-------- Data for the task --------

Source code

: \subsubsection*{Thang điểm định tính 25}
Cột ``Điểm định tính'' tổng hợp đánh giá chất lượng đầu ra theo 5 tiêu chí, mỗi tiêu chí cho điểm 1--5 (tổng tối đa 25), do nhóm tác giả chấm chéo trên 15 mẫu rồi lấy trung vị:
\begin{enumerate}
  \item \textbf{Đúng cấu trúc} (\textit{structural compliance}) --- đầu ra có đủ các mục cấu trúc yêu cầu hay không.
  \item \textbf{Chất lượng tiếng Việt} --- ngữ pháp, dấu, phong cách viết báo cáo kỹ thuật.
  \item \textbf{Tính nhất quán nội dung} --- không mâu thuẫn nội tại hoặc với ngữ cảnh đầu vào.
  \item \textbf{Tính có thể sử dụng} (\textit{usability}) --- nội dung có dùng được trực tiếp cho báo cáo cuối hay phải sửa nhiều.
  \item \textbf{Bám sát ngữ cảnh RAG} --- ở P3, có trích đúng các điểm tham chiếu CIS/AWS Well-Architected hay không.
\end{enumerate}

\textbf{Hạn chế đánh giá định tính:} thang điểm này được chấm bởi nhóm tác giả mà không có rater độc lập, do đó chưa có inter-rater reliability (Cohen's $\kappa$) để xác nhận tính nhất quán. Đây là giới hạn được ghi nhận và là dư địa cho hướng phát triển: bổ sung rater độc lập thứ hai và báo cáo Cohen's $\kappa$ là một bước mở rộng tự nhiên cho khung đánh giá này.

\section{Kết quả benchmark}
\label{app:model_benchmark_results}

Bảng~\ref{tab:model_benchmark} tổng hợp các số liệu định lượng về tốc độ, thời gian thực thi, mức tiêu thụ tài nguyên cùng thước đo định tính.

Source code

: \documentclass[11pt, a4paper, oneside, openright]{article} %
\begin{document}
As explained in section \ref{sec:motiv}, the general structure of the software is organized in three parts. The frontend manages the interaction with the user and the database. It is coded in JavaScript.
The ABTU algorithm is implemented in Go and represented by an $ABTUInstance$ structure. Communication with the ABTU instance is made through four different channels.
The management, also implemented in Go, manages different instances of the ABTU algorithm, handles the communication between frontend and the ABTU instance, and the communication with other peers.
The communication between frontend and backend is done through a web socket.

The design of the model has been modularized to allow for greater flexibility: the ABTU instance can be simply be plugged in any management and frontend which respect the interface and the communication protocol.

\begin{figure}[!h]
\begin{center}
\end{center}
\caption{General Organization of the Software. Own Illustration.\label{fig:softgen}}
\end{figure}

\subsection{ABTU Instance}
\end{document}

--------

* Work task
Restate the whole of the data exactly.

* Solution for this problem
Source code

: \subsubsection*{Thang điểm định tính 25}
Cột ``Điểm định tính'' tổng hợp đánh giá chất lượng đầu ra theo 5 tiêu chí, mỗi tiêu chí cho điểm 1--5 (tổng tối đa 25), do nhóm tác giả chấm chéo trên 15 mẫu rồi lấy trung vị:
\begin{enumerate}
  \item \textbf{Đúng cấu trúc} (\textit{structural compliance}) --- đầu ra có đủ các mục cấu trúc yêu cầu hay không.
  \item \textbf{Chất lượng tiếng Việt} --- ngữ pháp, dấu, phong cách viết báo cáo kỹ thuật.
  \item \textbf{Tính nhất quán nội dung} --- không mâu thuẫn nội tại hoặc với ngữ cảnh đầu vào.
  \item \textbf{Tính có thể sử dụng} (\textit{usability}) --- nội dung có dùng được trực tiếp cho báo cáo cuối hay phải sửa nhiều.
  \item \textbf{Bám sát ngữ cảnh RAG} --- ở P3, có trích đúng các điểm tham chiếu CIS/AWS Well-Architected hay không.
\end{enumerate}

\textbf{Hạn chế đánh giá định tính:} thang điểm này được chấm bởi nhóm tác giả mà không có rater độc lập, do đó chưa có inter-rater reliability (Cohen's $\kappa$) để xác nhận tính nhất quán. Đây là giới hạn được ghi nhận và là dư địa cho hướng phát triển: bổ sung rater độc lập thứ hai và báo cáo Cohen's $\kappa$ là một bước mở rộng tự nhiên cho khung đánh giá này.

\section{Kết quả benchmark}
\label{app:model_benchmark_results}

Bảng~\ref{tab:model_benchmark} tổng hợp các số liệu định lượng về tốc độ, thời gian thực thi, mức tiêu thụ tài nguyên cùng thước đo định tính.

Source code

: \documentclass[11pt, a4paper, oneside, openright]{article} %
\begin{document}
As explained in section \ref{sec:motiv}, the general structure of the software is organized in three parts. The frontend manages the interaction with the user and the database. It is coded in JavaScript.
The ABTU algorithm is implemented in Go and represented by an $ABTUInstance$ structure. Communication with the ABTU instance is made through four different channels.
The management, also implemented in Go, manages different instances of the ABTU algorithm, handles the communication between frontend and the ABTU instance, and the communication with other peers.
The communication between frontend and backend is done through a web socket.

The design of the model has been modularized to allow for greater flexibility: the ABTU instance can be simply be plugged in any management and frontend which respect the interface and the communication protocol.

\begin{figure}[!h]
\begin{center}
\end{center}
\caption{General Organization of the Software. Own Illustration.\label{fig:softgen}}
\end{figure}

\subsection{ABTU Instance}
\end{document}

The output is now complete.